(Stored data entries)
....................

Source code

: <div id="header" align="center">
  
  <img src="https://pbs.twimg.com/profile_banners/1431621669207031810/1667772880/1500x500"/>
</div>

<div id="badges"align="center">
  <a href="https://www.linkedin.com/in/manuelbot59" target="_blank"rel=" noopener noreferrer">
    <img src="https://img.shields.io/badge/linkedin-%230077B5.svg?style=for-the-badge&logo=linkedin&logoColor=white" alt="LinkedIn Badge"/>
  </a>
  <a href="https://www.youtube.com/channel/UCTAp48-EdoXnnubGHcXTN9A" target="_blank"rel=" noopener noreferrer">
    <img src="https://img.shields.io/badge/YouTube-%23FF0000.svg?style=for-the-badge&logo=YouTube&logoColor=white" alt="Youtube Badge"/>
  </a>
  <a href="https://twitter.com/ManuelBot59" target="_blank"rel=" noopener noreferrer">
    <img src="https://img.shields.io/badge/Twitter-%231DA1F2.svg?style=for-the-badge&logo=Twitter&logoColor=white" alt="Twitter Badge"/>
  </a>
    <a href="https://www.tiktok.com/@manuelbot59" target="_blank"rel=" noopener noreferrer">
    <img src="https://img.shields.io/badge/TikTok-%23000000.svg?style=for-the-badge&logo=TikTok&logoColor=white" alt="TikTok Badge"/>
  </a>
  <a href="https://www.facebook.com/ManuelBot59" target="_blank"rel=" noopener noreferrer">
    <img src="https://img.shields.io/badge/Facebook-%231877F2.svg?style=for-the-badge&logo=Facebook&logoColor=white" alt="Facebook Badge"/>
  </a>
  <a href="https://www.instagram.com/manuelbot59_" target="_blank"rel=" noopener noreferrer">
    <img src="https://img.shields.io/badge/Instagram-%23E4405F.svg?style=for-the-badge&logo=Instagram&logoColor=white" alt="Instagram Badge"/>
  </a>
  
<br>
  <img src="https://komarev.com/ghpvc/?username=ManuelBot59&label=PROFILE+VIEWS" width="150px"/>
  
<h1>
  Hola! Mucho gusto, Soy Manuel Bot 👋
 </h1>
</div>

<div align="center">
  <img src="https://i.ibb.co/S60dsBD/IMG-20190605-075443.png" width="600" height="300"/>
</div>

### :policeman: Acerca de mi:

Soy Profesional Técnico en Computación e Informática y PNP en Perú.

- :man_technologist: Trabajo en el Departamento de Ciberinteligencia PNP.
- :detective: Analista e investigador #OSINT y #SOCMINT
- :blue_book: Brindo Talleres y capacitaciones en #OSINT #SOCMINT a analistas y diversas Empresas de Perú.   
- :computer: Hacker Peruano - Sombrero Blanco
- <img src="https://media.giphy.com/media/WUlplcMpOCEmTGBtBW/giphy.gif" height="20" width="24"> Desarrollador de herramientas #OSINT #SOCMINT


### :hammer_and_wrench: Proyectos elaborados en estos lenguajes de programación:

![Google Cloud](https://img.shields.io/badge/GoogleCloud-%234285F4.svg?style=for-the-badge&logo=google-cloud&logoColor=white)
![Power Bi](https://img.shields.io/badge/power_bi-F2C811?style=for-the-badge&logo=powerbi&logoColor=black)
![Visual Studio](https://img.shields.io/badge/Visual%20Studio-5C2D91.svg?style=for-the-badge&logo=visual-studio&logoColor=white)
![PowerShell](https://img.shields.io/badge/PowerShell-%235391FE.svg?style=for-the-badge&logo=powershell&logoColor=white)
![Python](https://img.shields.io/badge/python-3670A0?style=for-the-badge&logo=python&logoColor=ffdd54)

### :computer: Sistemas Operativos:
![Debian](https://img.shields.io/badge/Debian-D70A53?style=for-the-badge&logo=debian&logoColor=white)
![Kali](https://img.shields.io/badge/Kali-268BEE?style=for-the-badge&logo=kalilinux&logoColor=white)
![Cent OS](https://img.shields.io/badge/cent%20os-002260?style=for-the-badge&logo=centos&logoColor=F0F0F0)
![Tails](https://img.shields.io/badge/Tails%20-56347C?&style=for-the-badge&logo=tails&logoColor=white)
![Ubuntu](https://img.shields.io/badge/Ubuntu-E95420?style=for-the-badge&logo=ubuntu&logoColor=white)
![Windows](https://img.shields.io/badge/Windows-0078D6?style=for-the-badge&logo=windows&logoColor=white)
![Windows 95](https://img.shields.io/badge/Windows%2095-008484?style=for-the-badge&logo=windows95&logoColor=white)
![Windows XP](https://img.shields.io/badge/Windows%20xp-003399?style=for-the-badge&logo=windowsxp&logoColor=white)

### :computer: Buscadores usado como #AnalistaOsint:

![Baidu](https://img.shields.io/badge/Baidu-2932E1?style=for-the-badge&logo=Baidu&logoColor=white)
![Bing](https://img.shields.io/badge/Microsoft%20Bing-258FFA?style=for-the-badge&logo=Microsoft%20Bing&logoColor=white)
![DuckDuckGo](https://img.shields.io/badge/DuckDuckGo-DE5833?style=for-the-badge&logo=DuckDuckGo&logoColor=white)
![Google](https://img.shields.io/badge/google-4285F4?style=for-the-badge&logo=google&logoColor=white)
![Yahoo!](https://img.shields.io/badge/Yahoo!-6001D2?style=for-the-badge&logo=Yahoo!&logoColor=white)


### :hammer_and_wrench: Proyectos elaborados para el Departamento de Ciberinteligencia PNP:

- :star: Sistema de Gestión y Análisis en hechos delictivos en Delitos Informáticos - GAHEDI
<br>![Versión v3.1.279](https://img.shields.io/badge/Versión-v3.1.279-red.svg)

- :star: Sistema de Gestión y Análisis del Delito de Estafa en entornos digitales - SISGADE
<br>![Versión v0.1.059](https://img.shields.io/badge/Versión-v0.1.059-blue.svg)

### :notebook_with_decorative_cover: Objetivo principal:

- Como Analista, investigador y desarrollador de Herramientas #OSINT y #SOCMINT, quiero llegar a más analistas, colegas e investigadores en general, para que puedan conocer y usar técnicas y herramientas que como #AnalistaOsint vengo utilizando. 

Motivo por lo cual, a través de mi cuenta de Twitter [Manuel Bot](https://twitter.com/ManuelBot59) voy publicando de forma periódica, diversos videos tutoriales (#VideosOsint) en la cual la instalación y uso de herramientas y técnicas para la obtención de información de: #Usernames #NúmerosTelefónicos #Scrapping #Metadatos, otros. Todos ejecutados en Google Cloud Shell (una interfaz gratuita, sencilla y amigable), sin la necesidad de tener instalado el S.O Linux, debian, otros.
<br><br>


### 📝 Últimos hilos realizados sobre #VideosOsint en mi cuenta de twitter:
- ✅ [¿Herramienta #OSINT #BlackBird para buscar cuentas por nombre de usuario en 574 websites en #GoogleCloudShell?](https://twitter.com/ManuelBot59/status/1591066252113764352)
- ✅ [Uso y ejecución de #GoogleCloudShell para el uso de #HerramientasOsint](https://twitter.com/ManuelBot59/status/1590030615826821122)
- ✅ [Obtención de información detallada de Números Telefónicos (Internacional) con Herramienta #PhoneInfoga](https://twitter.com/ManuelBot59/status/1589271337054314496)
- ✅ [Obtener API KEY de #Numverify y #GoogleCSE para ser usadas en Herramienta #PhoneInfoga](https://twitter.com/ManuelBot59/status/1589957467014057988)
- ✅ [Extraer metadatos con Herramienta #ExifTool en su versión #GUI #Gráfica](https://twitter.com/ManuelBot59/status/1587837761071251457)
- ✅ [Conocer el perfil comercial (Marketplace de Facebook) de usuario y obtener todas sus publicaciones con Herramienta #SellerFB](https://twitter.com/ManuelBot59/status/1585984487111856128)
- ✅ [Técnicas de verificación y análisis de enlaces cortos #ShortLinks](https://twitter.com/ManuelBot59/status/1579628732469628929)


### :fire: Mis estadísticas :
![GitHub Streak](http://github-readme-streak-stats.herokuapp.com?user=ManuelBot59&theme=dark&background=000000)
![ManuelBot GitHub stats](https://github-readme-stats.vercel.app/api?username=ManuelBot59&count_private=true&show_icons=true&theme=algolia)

....................

** WHAT TO WORK ON **
When the line containing "- :blue_book: Brindo" is reached, include it and stop. Until then, output each line of the entries exactly as given, starting from the first.

** WRITTEN ANSWER **
Source code

: <div id="header" align="center">
  
  <img src="https://pbs.twimg.com/profile_banners/1431621669207031810/1667772880/1500x500"/>
</div>

<div id="badges"align="center">
  <a href="https://www.linkedin.com/in/manuelbot59" target="_blank"rel=" noopener noreferrer">
    <img src="https://img.shields.io/badge/linkedin-%230077B5.svg?style=for-the-badge&logo=linkedin&logoColor=white" alt="LinkedIn Badge"/>
  </a>
  <a href="https://www.youtube.com/channel/UCTAp48-EdoXnnubGHcXTN9A" target="_blank"rel=" noopener noreferrer">
    <img src="https://img.shields.io/badge/YouTube-%23FF0000.svg?style=for-the-badge&logo=YouTube&logoColor=white" alt="Youtube Badge"/>
  </a>
  <a href="https://twitter.com/ManuelBot59" target="_blank"rel=" noopener noreferrer">
    <img src="https://img.shields.io/badge/Twitter-%231DA1F2.svg?style=for-the-badge&logo=Twitter&logoColor=white" alt="Twitter Badge"/>
  </a>
    <a href="https://www.tiktok.com/@manuelbot59" target="_blank"rel=" noopener noreferrer">
    <img src="https://img.shields.io/badge/TikTok-%23000000.svg?style=for-the-badge&logo=TikTok&logoColor=white" alt="TikTok Badge"/>
  </a>
  <a href="https://www.facebook.com/ManuelBot59" target="_blank"rel=" noopener noreferrer">
    <img src="https://img.shields.io/badge/Facebook-%231877F2.svg?style=for-the-badge&logo=Facebook&logoColor=white" alt="Facebook Badge"/>
  </a>
  <a href="https://www.instagram.com/manuelbot59_" target="_blank"rel=" noopener noreferrer">
    <img src="https://img.shields.io/badge/Instagram-%23E4405F.svg?style=for-the-badge&logo=Instagram&logoColor=white" alt="Instagram Badge"/>
  </a>
  
<br>
  <img src="https://komarev.com/ghpvc/?username=ManuelBot59&label=PROFILE+VIEWS" width="150px"/>
  
<h1>
  Hola! Mucho gusto, Soy Manuel Bot 👋
 </h1>
</div>

<div align="center">
  <img src="https://i.ibb.co/S60dsBD/IMG-20190605-075443.png" width="600" height="300"/>
</div>

### :policeman: Acerca de mi:

Soy Profesional Técnico en Computación e Informática y PNP en Perú.

- :man_technologist: Trabajo en el Departamento de Ciberinteligencia PNP.
- :detective: Analista e investigador #OSINT y #SOCMINT
- :blue_book: Brindo Talleres y capacitaciones en #OSINT #SOCMINT a analistas y diversas Empresas de Perú.   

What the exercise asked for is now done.